Print exactly the lines that run from the first line of the material to the line containing "Feed Forward is", both ends included, and skip the pictures.
☆ ☆ ☆ ☆ ☆
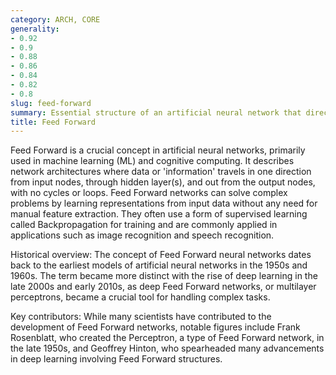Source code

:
 ```yaml
---
category: ARCH, CORE
generality:
- 0.92
- 0.9
- 0.88
- 0.86
- 0.84
- 0.82
- 0.8
slug: feed-forward
summary: Essential structure of an artificial neural network that directs data or information from the input layer towards the output layer without looping back.
title: Feed Forward
---
```


Feed Forward is a crucial concept in artificial neural networks, primarily used in machine learning (ML) and cognitive computing. It describes network architectures where data or 'information' travels in one direction from input nodes, through hidden layer(s), and out from the output nodes, with no cycles or loops. Feed Forward networks can solve complex problems by learning representations from input data without any need for manual feature extraction. They often use a form of supervised learning called Backpropagation for training and are commonly applied in applications such as image recognition and speech recognition.

Historical overview: The concept of Feed Forward neural networks dates back to the earliest models of artificial neural networks in the 1950s and 1960s. The term became more distinct with the rise of deep learning in the late 2000s and early 2010s, as deep Feed Forward networks, or multilayer perceptrons, became a crucial tool for handling complex tasks.

Key contributors: While many scientists have contributed to the development of Feed Forward networks, notable figures include Frank Rosenblatt, who created the Perceptron, a type of Feed Forward network, in the late 1950s, and Geoffrey Hinton, who spearheaded many advancements in deep learning involving Feed Forward structures.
☆ ☆ ☆ ☆ ☆
## EXERCISE SOLUTION
Source code

:
 ```yaml
---
category: ARCH, CORE
generality:
- 0.92
- 0.9
- 0.88
- 0.86
- 0.84
- 0.82
- 0.8
slug: feed-forward
summary: Essential structure of an artificial neural network that directs data or information from the input layer towards the output layer without looping back.
title: Feed Forward
---
```


Feed Forward is a crucial concept in artificial neural networks, primarily used in machine learning (ML) and cognitive computing. It describes network architectures where data or 'information' travels in one direction from input nodes, through hidden layer(s), and out from the output nodes, with no cycles or loops. Feed Forward networks can solve complex problems by learning representations from input data without any need for manual feature extraction. They often use a form of supervised learning called Backpropagation for training and are commonly applied in applications such as image recognition and speech recognition.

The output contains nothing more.